━━ DATA SHOWN

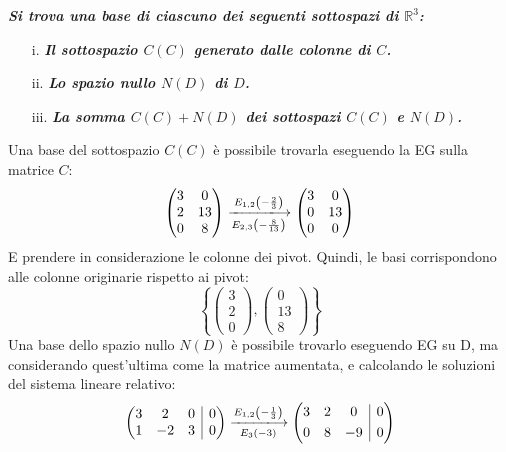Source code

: \documentclass[a4paper]{article}
\makeatletter
\newenvironment{rowequmat}[1]{\left(\array{@{}#1@{}}}{\endarray\right)}
\makeatother
\begin{document}
	\textcolor{Green4}{\textbf{\emph{Si trova una base di ciascuno dei seguenti sottospazi di $\mathbb{R}^{3}$:}}}
	\begin{enumerate}
		\item[i.] \textcolor{Green4}{\textbf{\emph{Il sottospazio $C(C)$ generato dalle colonne di $C$.}}}
		\item[ii.] \textcolor{Green4}{\textbf{\emph{Lo spazio nullo $N(D)$ di $D$.}}}
		\item[iii.] \textcolor{Green4}{\textbf{\emph{La somma $C(C) + N(D)$ dei sottospazi $C(C)$ e $N(D)$.}}}
	\end{enumerate}
	Una base del sottospazio $C(C)$ è possibile trovarla eseguendo la EG sulla matrice $C$:
	\begin{equation*}
		\begin{pmatrix}
			3 & 0 \\
			2 & 13 \\
			0 & 8
		\end{pmatrix}
		\xlongrightarrow[E_{2,3}\left(-\frac{8}{13}\right)]{E_{1,2}\left(-\frac{2}{3}\right)}
		\begin{pmatrix}
			3 & 0 \\
			0 & 13 \\
			0 & 0
		\end{pmatrix}
	\end{equation*}
	E prendere in considerazione le colonne dei pivot. Quindi, le basi corrispondono alle colonne originarie rispetto ai pivot:
	\begin{equation*}
		\left\{\begin{pmatrix}
			3 \\ 2 \\ 0
		\end{pmatrix}, \begin{pmatrix}
			0 \\ 13 \\ 8 
		\end{pmatrix}\right\}
	\end{equation*}
	Una base dello spazio nullo $N(D)$ è possibile trovarlo eseguendo EG su D, ma considerando quest'ultima come la matrice aumentata, e calcolando le soluzioni del sistema lineare relativo:
	\begin{equation*}
		\begin{rowequmat}{ccc|c}
			3 & 2 & 0  & 0 \\
			1 & -2 & 3 & 0
		\end{rowequmat}
		\xlongrightarrow[E_{3}\left(-3\right)]{E_{1,2}\left(-\frac{1}{3}\right)}
		\begin{rowequmat}{ccc|c}
			3 & 2 & 0  & 0 \\ [.3em]
			0 & 8 & -9 & 0
		\end{rowequmat}
	\end{equation*}
\end{document}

━━━━

- **WHAT TO PRODUCE**: Search the entries for the word "xlongrightarrow" and copy every line that holds it.

- **RESPONSE**:
		\xlongrightarrow[E_{2,3}\left(-\frac{8}{13}\right)]{E_{1,2}\left(-\frac{2}{3}\right)}
		\xlongrightarrow[E_{3}\left(-3\right)]{E_{1,2}\left(-\frac{1}{3}\right)}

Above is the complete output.